West Virginia has become part of Randy Farley's holiday tradition, and he wouldn't have it any other way.
Farley works as a Tennessee contractor most of the year, but come November he can be found hoisting Christmas trees around for customers at Capitol Market. Farley works for Lily's Landscaping of Flat Top.
"I've been doing this for about 14 years," Farley said. "I move here for about six weeks and stay in a motel.
"I figure we handle every tree 14 or 15 times," he said of the hard work that begins with harvesting trees on his friend's 1,500-acre tree farm and ends by tying a tree onto a car top.
He expects Lily's to sell 1,200 trees this season, and some customers already have bought theirs.
"I sold two yesterday and two today," he said Wednesday.

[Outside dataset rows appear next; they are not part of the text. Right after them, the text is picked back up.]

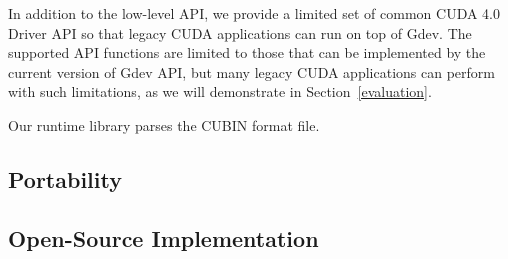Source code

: In addition to the low-level API, we provide a limited set of common
CUDA 4.0 Driver API so that legacy CUDA applications can run on top of
Gdev.
The supported API functions are limited to those that can be implemented
by the current version of Gdev API, but many legacy CUDA applications
can perform with such limitations, as we will demonstrate in
Section~\ref{evaluation}.

Our runtime library parses the CUBIN format file.

\subsection{Portability}

\subsection{Open-Source Implementation}


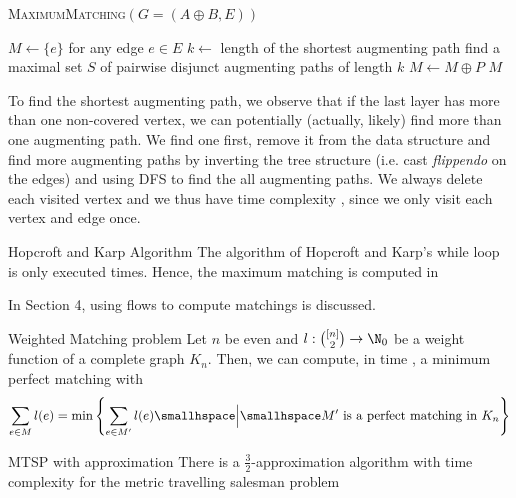 \begin{algorithm}
    \caption{\textsc{MaximumMatching}$(G = (A \oplus B, E))$}
    \begin{algorithmic}[1]
        \State $M \gets \{e\}$ for any edge $e \in E$ 
            \State $k \gets$ length of the shortest augmenting path
            \State find a maximal set $S$ of pairwise disjunct augmenting paths of length $k$
                \State $M \gets M \oplus P$ 
            \EndFor
        \EndWhile
        \State \Return $M$
    \end{algorithmic}
\end{algorithm}
To find the shortest augmenting path, we observe that if the last layer has more than one non-covered vertex, we can potentially (actually, likely) find more than one augmenting path.
We find one first, remove it from the data structure and find more augmenting paths by inverting the tree structure (i.e. cast \textit{flippendo} on the edges) and using DFS to find the all augmenting paths.
We always delete each visited vertex and we thus have time complexity , since we only visit each vertex and edge once.

\begin{theorem}[]{Hopcroft and Karp Algorithm}
    The algorithm of Hopcroft and Karp's while loop is only executed  times.
    Hence, the maximum matching is computed in 
\end{theorem}

\newpage
{}

In Section 4, using flows to compute matchings is discussed.

\begin{theorem}[]{Weighted Matching problem}
    Let $n$ be even and $l: {[n] \choose 2} \rightarrow \N_0$ be a weight function of a complete graph $K_n$. Then, we can compute, in time , a minimum perfect matching with
    \begin{align*}
        \sum_{e \in M} l(e) = \min\left\{ \sum_{e \in M'} l(e) \smallhspace \Big| \smallhspace M' \text{ is a perfect matching in } K_n \right\}
    \end{align*}
\end{theorem}

\begin{theorem}[]{MTSP with approximation}
    There is a $\frac{3}{2}$-approximation algorithm with time complexity  for the metric travelling salesman problem
\end{theorem}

Most vendors were gearing up Wednesday at the outdoor market, readying their supply of wreaths, trees and other holiday decorations. Most said they expect the bulk of their trees to be sold the weekend of Nov. 30.
"A lot of people come out and look the day after Thanksgiving," said Felicia Hathaway, who is helping her husband, Alan, with sales at their Jameson Farms booth. "But most sales come after that."
But Alan Hathaway, who also owns the Purple Onion and WV Marketplace, said some people shop early and he sold four trees to one customer Wednesday.
"Most people want to get in front of it," he said of the trend toward earlier decorating. "They just want to get it done. That weather scare in October got people in the mood to start decorating."
That includes him. The Hathaways put their own live tree up in their Culloden home last week.
Felicia, a Cabell County teacher, comes to the market on weekends to help with the greenery booth.
"In the summer I help with the trees on the farm, mowing around them, trimming, maintaining them," she said.